I mentioned a few posts ago that I'd been given a camping hammock for Christmas by my daughter. I was able to put it (and me!) through its paces over the weekend, although only for one of my two nights out. There were no available trees the first night. The second night was in some woodland immediately adjoining the field where the others I was with were camping.

It went up easily enough. I've now established that the trees either end need to be not less than six inches in diameter in order that my tarp above the hammock doesn't sag once I've put my weight in the hammock. I basically made up my bed in it in the same way as I would if I were sleeping on the ground, just omitting the polythene sheet I use as a groundsheet. So, in first was a three-quarter length Therm-a-rest with a quarter length of cell foam mat attached with Velcro. On top of that went my sleeping bag inside a bivy. I didn't need anything as a pillow (I would normally use my backpack with whatever was still in it with miscellaneous bits of unused clothing on top). 
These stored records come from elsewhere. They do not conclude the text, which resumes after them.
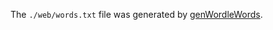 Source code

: The `./web/words.txt` file was generated by [genWordleWords](https://github.com/James-Bennett-295/genWordleWords).
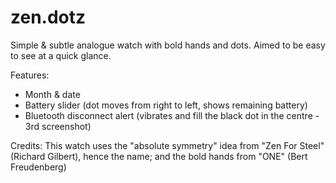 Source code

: # zen.dotz
Simple & subtle analogue watch with bold hands and dots. Aimed to be easy to see at a quick glance.

Features:
- Month & date
- Battery slider (dot moves from right to left, shows remaining battery)
- Bluetooth disconnect alert (vibrates and fill the black dot in the centre - 3rd screenshot)

Credits:
This watch uses the "absolute symmetry" idea from "Zen For Steel" (Richard Gilbert), hence the name; and the bold hands from "ONE" (Bert Freudenberg)
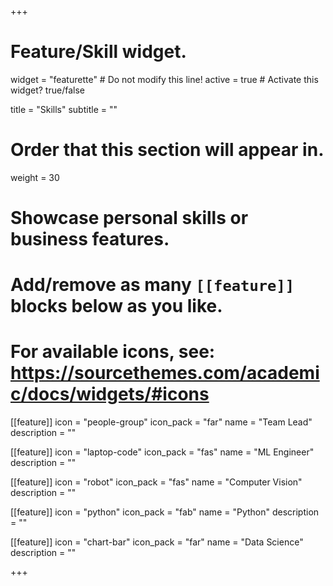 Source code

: +++
# Feature/Skill widget.
widget = "featurette"  # Do not modify this line!
active = true  # Activate this widget? true/false

title = "Skills"
subtitle = ""

# Order that this section will appear in.
weight = 30

# Showcase personal skills or business features.
# 
# Add/remove as many `[[feature]]` blocks below as you like.
# 
# For available icons, see: https://sourcethemes.com/academic/docs/widgets/#icons

[[feature]]
  icon = "people-group"
  icon_pack = "far"
  name = "Team Lead"
  description = "" 

[[feature]]
  icon = "laptop-code"
  icon_pack = "fas"
  name = "ML Engineer"
  description = "" 

[[feature]]
  icon = "robot"
  icon_pack = "fas"
  name = "Computer Vision"
  description = "" 

[[feature]]
  icon = "python"
  icon_pack = "fab"
  name = "Python"
  description = ""
  
[[feature]]
  icon = "chart-bar"
  icon_pack = "far"
  name = "Data Science"
  description = ""  
  


+++
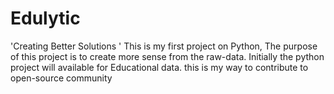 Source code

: # Edulytic
'Creating Better Solutions ' This is my first project on Python, The purpose of this project is to create more sense from the raw-data. Initially the python project will available for Educational data. this is my way to contribute to open-source community
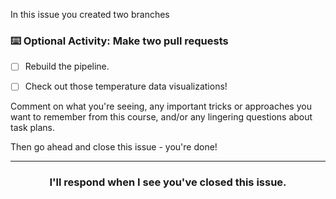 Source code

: In this issue you created two branches

### :keyboard: Optional Activity: Make two pull requests






- [ ] Rebuild the pipeline.

- [ ] Check out those temperature data visualizations!

Comment on what you're seeing, any important tricks or approaches you want to remember from this course, and/or any lingering questions about task plans.

Then go ahead and close this issue - you're done!

<hr><h3 align="center">I'll respond when I see you've closed this issue.</h3>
Having unzipped the sleeping bag, I eased my way in. It's a bit like getting into a kayak; you have to be very careful not to fall straight out the other side, which I did immediately. I was asleep in no time. I had to get up to answer calls of nature twice during the night. The first time was no problem. The second time was interesting. I fell down to the soft ground (only about a foot) in my sleeping bag, having tipped over in trying to get out of the bag.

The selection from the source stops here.